Multiple Identical Switches
If you absolutely must allow for multiple, identical switches, then
don't use a SwitchArg, instead use a MultiArg of type
bool. This means you'll need to specify a 1 or 0 on the
command line with the switch (as values are required), but this
should allow you to turn your favorite switch on and off to your
heart's content.
Type Descriptions
Ideally this library would use RTTI to return a human readable name
of the type declared for a particular argument. Unfortunately, at
least for g++, the names returned aren't particularly useful.
Visitors
Disclaimer: Almost no one will have any use for Visitors, they were
added to provide special handling for default arguments. Nothing
that Visitors do couldn't be accomplished by the user after the
command line has been parsed. If you're still interested, keep
reading...
Some of you may be wondering how we get the --help,
--version and -- arguments to do their thing without
mucking up the CmdLine code with lots of if
statements and type checking. This is accomplished by using a
variation on the Visitor Pattern. Actually, it may not be a Visitor
Pattern at all, but that's what inspired me.
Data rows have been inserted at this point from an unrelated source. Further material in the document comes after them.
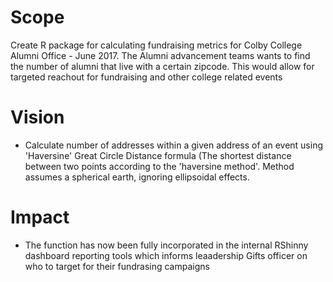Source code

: # Scope
Create R package for calculating fundraising metrics for Colby College Alumni Office - June 2017. The Alumni advancement teams wants to find the number of alumni that live with a certain zipcode. This would allow for targeted  reachout for fundraising and other college related events
# Vision
* Calculate number of addresses within a given address of an event using 'Haversine' Great Circle Distance formula (The shortest distance between two points according to the 'haversine method'. Method assumes a spherical earth, ignoring ellipsoidal effects.
# Impact
* The function has now been fully incorporated in the internal RShinny dashboard reporting tools which informs leaadership Gifts officer on who to target for their fundrasing campaigns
If we want some argument to do some sort of special handling,
besides simply parsing a value, then we add a Visitor
pointer to the Arg. More specifically, we add a
subclass of the Visitor class. Once the argument has
been successfully parsed, the Visitor for that argument is
called. Any data that needs to be operated on is declared in the
Visitor constructor and then operated on in the
visit() method. A Visitor is added to an Arg
as the last argument in its declaration. This may sound
complicated, but it is pretty straightforward. Let's see an
example.
Say you want to add an --authors flag to a program that
prints the names of the authors when present. First subclass
Visitor:
#include "Visitor.h"
#include < string >
#include < iostream >
class AuthorVisitor : public Visitor
{
protected:
string _author;
public:
AuthorVisitor(const string& name ) : Visitor(), _author(name) {} ;
void visit() { cout << "AUTHOR: " << _author << endl; exit(0); };
};
Now include this class definition somewhere and go about creating
your command line. When you create the author switch, add the
AuthorVisitor pointer as follows:
SwitchArg author("a","author","Prints author name", false,
new AuthorVisitor("Homer J. Simpson") );
cmd.add( author );
Now, any time the -a or --author flag is specified,
the program will print the author name, Homer J. Simpson and exit
without processing any further (as specified in the visit()
method).
More Information
For more information, look at the API
Documentation and the examples included with the
distribution.
Happy coding!
** In theory, any type that supports operator>> and
operator<< should work, although I've really only tried
things with basic types like int, float, string, etc.